Proinflammatory CK (IL-1β, IL-6, IL-8, IL-12, IFN-γ, TNF-α) are characterized by a wide range of biological action on numerous target cells. IL-1β under the action of pathogenic factors is one of the first to be included in the response of the body, activating T- and B-lymphocytes, initiating the synthesis of IL-6, TNF-α, PG, having a pyrogenic effect. IL-6 is produced mainly by lymphocytes, but hepatocytes, Kupffer cells, endothelium, bile duct epithelial cells, and fibroblasts can participate in its synthesis. IL-6 has not only pro, but also anti-inflammatory effect, completes the acute phase of inflammation, activates B-lymphocytes, regulates the proliferation of liver cells, bile ducts, the formation of fibrosis, the formation of granulomas. IL-8 - chemokine - stimulates and regulates the adhesion, chemotaxis of leukocytes to the lesion. TNF-α is a key multifunctional CK of systemic action, plays a dominant role in the development of local and general pathological processes, stimulates the synthesis of proinflammatory ILs, the proliferation of endothelial cells, and regulates the tone of blood vessels. TNF-α enhances oxidative stress, has a powerful cytotoxic effect, and induces necrosis of tumor, infected and other affected cells. By stimulating cytotoxic, phagocytic activity, utilization of defective cells, neutralizing bacterial toxins, TNF-α takes part in the formation of the body's defense reactions. However, intensive prolonged synthesis of this CK promotes hemodynamic disorder, the development of hyperthermia, cachexia, necrosis, toxic septic shock, and multiple organ failure. IL-12, stimulates the synthesis of IFN-γ - a universal immunomodulator that increases the adhesive, cytotoxic, phagocytic activity of cells, has an antiproliferative, antiviral effect.

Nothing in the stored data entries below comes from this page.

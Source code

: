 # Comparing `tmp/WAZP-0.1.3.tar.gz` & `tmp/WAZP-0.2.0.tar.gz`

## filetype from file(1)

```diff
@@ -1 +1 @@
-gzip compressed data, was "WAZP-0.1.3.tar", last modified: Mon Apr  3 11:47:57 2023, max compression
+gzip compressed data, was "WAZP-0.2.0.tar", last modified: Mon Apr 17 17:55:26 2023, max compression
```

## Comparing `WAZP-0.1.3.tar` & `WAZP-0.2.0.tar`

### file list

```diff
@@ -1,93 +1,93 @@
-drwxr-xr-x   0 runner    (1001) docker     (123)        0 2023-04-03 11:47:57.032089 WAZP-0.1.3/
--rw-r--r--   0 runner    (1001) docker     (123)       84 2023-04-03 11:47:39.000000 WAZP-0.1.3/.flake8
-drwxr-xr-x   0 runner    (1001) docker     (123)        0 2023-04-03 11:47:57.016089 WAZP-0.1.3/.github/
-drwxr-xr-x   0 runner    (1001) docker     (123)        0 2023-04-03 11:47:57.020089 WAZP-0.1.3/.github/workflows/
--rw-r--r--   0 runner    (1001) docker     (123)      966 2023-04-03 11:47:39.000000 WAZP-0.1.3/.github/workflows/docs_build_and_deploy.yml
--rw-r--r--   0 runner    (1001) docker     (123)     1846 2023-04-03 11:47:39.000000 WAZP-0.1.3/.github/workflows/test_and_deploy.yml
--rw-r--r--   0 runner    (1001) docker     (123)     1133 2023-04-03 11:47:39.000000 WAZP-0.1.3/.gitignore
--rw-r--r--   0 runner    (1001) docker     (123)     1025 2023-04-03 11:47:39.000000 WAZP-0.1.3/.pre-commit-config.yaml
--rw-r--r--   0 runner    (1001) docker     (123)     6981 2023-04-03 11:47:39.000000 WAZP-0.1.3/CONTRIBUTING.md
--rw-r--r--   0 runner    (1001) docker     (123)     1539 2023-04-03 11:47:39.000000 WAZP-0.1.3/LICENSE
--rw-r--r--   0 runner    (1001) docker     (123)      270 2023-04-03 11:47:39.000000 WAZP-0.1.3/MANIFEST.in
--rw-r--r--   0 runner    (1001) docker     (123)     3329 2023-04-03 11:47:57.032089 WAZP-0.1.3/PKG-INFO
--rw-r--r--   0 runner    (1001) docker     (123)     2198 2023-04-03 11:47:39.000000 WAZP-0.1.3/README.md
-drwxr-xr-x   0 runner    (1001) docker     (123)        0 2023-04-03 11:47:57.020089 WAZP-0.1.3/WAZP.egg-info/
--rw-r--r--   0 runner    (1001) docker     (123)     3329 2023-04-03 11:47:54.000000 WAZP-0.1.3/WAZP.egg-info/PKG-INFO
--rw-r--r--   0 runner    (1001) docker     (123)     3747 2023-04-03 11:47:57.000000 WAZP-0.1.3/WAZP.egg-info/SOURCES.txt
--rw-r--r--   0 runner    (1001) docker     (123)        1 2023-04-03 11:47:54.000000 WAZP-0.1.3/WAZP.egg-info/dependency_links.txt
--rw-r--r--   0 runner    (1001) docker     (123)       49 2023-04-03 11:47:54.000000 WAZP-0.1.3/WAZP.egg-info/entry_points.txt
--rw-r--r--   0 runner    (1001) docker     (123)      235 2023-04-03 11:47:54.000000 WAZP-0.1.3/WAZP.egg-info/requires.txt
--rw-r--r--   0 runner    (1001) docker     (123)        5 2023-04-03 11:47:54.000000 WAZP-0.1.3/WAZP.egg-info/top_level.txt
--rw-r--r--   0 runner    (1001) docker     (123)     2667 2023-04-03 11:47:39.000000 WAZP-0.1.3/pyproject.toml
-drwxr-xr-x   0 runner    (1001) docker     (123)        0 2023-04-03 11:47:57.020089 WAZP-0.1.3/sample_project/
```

Anti-inflammatory cytokines - IL-4, -10, -13, -17 - inhibit inflammation, inhibit the synthesis of pro-inflammatory CK, the formation of highly active metabolites of oxygen and nitrogen. IL-4 stimulates the proliferation and differentiation of B-lymphocytes into plasma cells, the synthesis of immunoglobulins, antibodies, and the humoral immune response. This is a brief description of the main biological functions of key CKs regulating both local and systemic inflammatory processes. Inflammation is a universal reaction that develops in the body in response to the action of various damaging factors. Most diseases of the digestive system - gastritis, pancreatitis, hepatitis, cholecystitis and others - are largely due to the development of inflammation. CK regulate the intensity, prevalence and duration of inflammation. On the one hand, proinflammatory CK enhance the phenomena of alteration, destruction, stimulate the synthesis of acute phase proteins, oxidative stress. On the other hand, the early development of adequate inflammatory processes contributes to limiting the lesion focus, increasing barrier functions, regeneration, healing of a tissue defect, and preventing systemic complications.

Cytokines and the immune response

CKs are directly involved in the formation of both nonspecific defense and a specific immune response, forming in the complex a single integrative cellular-humoral system of the body's defense under the action of pathogenic agents. In cases where the damaging factor is a carrier of genetically foreign information, inflammatory processes include immune mechanisms. The main cells that implement the immune response are macrophages, T- and B-lymphocytes, plasma cells. However, many tissue cells (endothelium, epithelium, smooth muscle, liver, etc.) take part in the immune response, interacting with immunocompetent cells. The leading role in the development and regulation of the immune response belongs to T-lymphocytes, the population of which includes T-helpers, T-suppressors, cytotoxic T-lymphocytes. Helper T cells (Tx) produce CKs with different functional properties. Тх 1 type synthesize IFN-γ, IL-2, TNF-α; Type 11 th - IL-4, -5, -6, -10, -13, inducing, respectively, cellular and humoral immune response. In the lamina propria and Peyer's patches of the gastrointestinal tract, Tx type 11 is mainly localized, stimulating the humoral immune response directed against numerous bacterial antigens that affect the gastrointestinal mucosa, and is mainly realized by IgA.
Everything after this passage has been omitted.